Of the lines in the data below, write out exactly those from the one holding "such exchanged information.*" through the one holding "synchronous or asynchronous.*", both included.

====== INFORMATION GIVEN ======

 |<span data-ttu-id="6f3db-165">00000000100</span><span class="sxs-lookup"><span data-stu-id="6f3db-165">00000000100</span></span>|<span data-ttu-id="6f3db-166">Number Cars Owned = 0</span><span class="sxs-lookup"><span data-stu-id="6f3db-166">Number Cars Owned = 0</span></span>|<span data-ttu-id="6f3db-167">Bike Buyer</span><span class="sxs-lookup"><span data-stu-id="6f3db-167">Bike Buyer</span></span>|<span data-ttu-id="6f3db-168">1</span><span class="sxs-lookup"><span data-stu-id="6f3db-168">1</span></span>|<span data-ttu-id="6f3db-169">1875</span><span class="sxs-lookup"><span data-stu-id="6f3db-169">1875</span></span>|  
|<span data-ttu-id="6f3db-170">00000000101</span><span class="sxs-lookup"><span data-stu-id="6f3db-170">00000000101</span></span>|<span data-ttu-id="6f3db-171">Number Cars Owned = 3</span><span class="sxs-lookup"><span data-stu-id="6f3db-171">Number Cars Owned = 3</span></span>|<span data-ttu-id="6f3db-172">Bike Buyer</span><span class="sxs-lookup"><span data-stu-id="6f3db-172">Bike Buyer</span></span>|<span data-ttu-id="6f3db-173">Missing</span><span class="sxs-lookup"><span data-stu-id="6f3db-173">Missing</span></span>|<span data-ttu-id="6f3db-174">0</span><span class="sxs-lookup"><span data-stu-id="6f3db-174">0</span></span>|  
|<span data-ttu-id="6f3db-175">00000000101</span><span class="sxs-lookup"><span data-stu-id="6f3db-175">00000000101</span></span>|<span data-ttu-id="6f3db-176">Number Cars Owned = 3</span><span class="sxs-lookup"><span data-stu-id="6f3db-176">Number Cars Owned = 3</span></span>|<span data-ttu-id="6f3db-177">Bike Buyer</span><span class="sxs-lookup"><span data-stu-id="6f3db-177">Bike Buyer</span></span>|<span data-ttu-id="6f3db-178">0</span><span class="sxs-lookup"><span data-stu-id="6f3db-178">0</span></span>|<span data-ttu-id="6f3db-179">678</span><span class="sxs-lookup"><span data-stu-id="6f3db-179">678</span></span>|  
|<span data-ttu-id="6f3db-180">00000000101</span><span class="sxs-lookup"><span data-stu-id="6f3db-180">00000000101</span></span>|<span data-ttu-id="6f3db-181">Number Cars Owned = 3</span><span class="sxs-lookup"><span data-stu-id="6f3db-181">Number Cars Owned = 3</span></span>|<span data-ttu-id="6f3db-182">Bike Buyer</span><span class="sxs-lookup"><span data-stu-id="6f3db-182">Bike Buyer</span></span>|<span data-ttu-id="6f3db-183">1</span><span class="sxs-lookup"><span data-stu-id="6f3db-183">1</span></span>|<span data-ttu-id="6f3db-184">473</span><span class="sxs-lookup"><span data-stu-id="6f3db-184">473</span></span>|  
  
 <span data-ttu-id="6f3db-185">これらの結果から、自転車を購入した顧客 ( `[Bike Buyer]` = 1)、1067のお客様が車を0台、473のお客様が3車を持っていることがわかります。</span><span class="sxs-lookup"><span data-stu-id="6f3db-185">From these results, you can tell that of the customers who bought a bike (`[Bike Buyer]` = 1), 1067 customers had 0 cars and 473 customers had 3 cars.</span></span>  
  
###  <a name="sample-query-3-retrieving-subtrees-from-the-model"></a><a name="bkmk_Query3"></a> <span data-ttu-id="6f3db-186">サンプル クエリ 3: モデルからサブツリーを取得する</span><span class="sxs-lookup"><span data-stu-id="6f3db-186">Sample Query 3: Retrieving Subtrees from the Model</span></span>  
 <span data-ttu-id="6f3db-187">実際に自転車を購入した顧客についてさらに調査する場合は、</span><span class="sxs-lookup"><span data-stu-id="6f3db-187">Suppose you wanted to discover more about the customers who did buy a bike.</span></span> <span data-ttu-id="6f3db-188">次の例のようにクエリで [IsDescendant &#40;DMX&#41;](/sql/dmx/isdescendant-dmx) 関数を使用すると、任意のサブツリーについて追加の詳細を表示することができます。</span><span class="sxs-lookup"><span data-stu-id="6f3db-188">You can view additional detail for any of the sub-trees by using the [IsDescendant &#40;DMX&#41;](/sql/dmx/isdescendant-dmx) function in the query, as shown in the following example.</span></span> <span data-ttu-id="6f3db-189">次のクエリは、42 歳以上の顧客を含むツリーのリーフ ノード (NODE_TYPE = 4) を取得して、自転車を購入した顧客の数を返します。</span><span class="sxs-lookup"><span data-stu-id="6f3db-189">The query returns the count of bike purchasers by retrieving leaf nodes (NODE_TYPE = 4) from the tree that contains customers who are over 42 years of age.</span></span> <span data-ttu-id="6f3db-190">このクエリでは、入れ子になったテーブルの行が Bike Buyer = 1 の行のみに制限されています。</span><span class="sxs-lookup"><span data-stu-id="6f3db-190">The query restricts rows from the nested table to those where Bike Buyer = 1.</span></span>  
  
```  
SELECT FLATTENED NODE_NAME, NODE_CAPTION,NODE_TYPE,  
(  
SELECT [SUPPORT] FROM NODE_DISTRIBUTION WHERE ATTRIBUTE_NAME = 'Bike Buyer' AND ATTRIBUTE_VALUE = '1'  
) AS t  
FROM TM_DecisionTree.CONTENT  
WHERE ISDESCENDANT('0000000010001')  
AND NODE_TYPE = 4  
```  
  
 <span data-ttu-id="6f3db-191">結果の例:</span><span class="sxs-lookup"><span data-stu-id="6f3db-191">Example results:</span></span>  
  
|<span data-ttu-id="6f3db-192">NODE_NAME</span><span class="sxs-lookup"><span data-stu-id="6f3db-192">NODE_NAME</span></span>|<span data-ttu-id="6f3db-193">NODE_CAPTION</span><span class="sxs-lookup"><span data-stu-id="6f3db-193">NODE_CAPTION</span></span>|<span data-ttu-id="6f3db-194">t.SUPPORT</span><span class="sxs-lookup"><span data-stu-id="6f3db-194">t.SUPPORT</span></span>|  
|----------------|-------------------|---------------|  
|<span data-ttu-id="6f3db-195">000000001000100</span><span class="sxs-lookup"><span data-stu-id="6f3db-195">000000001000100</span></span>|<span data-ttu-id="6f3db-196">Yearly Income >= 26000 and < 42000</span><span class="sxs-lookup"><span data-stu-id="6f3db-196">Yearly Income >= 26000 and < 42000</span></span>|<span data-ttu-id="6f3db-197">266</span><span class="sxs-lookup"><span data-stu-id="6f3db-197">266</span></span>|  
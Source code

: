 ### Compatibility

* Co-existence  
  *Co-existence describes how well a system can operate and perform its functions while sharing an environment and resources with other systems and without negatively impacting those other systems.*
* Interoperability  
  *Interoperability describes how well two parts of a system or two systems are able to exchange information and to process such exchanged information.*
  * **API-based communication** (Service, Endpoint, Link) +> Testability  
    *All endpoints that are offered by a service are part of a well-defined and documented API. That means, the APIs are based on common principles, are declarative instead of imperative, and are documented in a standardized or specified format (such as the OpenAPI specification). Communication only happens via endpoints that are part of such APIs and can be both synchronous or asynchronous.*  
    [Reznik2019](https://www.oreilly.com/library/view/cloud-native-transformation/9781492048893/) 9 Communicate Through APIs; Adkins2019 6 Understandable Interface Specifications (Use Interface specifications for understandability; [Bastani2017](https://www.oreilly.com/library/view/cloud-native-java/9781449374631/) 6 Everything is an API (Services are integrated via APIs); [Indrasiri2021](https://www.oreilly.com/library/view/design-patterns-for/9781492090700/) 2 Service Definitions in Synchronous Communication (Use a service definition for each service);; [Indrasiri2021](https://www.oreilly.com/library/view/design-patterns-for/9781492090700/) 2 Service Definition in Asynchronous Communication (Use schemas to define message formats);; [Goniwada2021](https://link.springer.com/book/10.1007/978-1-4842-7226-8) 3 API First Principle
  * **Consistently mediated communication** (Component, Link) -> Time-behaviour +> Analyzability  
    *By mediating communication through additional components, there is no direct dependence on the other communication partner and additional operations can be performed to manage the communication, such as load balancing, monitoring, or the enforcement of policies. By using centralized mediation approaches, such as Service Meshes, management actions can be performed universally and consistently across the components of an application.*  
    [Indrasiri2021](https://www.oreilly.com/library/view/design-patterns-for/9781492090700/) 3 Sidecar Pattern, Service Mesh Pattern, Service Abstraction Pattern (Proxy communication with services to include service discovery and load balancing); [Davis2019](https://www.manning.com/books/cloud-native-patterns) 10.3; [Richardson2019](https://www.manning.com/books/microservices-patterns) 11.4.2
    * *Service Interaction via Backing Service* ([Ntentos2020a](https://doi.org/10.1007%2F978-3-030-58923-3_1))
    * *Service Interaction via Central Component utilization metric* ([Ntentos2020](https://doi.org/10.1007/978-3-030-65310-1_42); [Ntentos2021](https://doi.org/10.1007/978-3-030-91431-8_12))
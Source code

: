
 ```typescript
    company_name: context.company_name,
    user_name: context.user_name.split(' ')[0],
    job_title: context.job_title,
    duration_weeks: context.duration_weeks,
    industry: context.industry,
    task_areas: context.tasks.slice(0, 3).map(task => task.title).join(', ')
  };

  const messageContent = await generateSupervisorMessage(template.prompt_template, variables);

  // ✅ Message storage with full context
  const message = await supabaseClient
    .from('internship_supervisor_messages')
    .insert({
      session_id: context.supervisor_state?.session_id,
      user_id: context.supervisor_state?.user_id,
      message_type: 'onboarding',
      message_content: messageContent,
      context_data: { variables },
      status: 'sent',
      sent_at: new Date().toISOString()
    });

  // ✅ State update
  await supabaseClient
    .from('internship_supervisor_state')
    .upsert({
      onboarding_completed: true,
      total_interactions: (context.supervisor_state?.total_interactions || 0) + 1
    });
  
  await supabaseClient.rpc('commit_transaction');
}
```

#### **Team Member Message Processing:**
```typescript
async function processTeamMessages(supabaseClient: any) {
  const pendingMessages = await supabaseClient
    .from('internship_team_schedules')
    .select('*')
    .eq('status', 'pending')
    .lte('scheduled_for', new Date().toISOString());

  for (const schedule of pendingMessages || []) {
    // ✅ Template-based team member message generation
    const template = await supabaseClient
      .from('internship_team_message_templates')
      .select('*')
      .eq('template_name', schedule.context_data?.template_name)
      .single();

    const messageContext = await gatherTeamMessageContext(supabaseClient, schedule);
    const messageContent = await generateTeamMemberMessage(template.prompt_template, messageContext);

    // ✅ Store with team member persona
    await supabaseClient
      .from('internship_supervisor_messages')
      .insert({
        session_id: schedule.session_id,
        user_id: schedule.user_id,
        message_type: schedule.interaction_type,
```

======

ANSWER SPACE:
  *Interoperability describes how well two parts of a system or two systems are able to exchange information and to process such exchanged information.*
  * **API-based communication** (Service, Endpoint, Link) +> Testability  
    *All endpoints that are offered by a service are part of a well-defined and documented API. That means, the APIs are based on common principles, are declarative instead of imperative, and are documented in a standardized or specified format (such as the OpenAPI specification). Communication only happens via endpoints that are part of such APIs and can be both synchronous or asynchronous.*  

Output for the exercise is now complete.